On Friday, August 31, 2018 at 9:11:27 PM UTC-4, Jonathan St. Cloud wrote:
On Friday, August 31, 2018 at 3:16:59 PM UTC-7, wrote:
On Friday, August 31, 2018 at 5:12:31 PM UTC-4, Dave Nadler wrote:
On Friday, August 31, 2018 at 3:53:27 PM UTC-4, John Huthmaker wrote:
I'm hoping to find a softie with a square parachute.

From discussing this with both Don Mayer and the folks at Strong:
A square chute is much more sensitive in deployment (stable and
correct attitude). Both recommend a round emergency chute for
this reason. From discussing my recent bail-out with Don,
I'd probably be dead if I'd had a square chute.

FWIW, from a guy really happy to have had a Strong round emergency chute.

Hope that helps,
Best Regards, Dave

PS: I wish I'd had the larger diameter model, landing on rocks
at 11,000 density altitude my descent rate was a bit high...


That's one thing I disagree with Don about. Student skydivers have been deploying squares from every unstable body position possible for 30 years.. And the darn things still open. Unstable deployments leading to malfunctions with squares is mostly old wives tale. Instead of asking old school riggers in the pilot rig business go to a dropzone and ask an instructor for an opinion. From the folks that toss the general public(with squares) out of airplanes for a living. Buying a new round parachute is the same as buying a new wood glider.

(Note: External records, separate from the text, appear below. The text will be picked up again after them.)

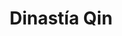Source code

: ﻿---
title: "Dinastía Qin"
permalink: periodes_137.html
layout: periode
dataInici: -221
dataFi: -206
sidebar: periodes
pares:
  - 144:
    title: "Dinastías Chinas"
    dataInici: "(-2070)"
    dataFi: "(420)"

fills:
jocsPrincipals:
jocsEscenaris:
  - title: "Qin"
    bggId: 127997
    dataInici: 
    dataFi: 

jocsEpoca:
jocsEpocaEscenaris:
---
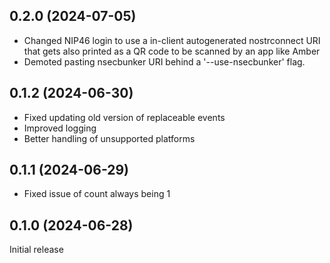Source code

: 0.2.0 (2024-07-05)
------------------
* Changed NIP46 login to use a in-client autogenerated nostrconnect URI that
gets also printed as a QR code to be scanned by an app like Amber
* Demoted pasting nsecbunker URI behind a '--use-nsecbunker' flag.

0.1.2 (2024-06-30)
------------------
* Fixed updating old version of replaceable events
* Improved logging
* Better handling of unsupported platforms

0.1.1 (2024-06-29)
------------------
* Fixed issue of count always being 1

0.1.0 (2024-06-28)
------------------
Initial release
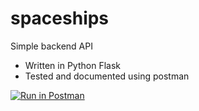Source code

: # spaceships

Simple backend API
* Written in Python Flask
* Tested and documented using postman

[![Run in Postman](https://run.pstmn.io/button.svg)](https://app.getpostman.com/run-collection/24506b8bd5c8ba42f6a1)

The market for a wooden glider dried up half a century ago. There is still a vibrant market for round e-chutes, both in the US and Europe. Does not the US military use round chutes for aviators?


Glider pilots at the Air Force Academy use squares. Ejection seats still have rounds I believe but that is probably because the R&D money on staging deployments from 0-1,000 mph has already been spent. Paratroopers really aren't being used anymore but if you think rounds are sound look up the percentage of young healthy paratroopers that they don't expect to be able to fight post jump.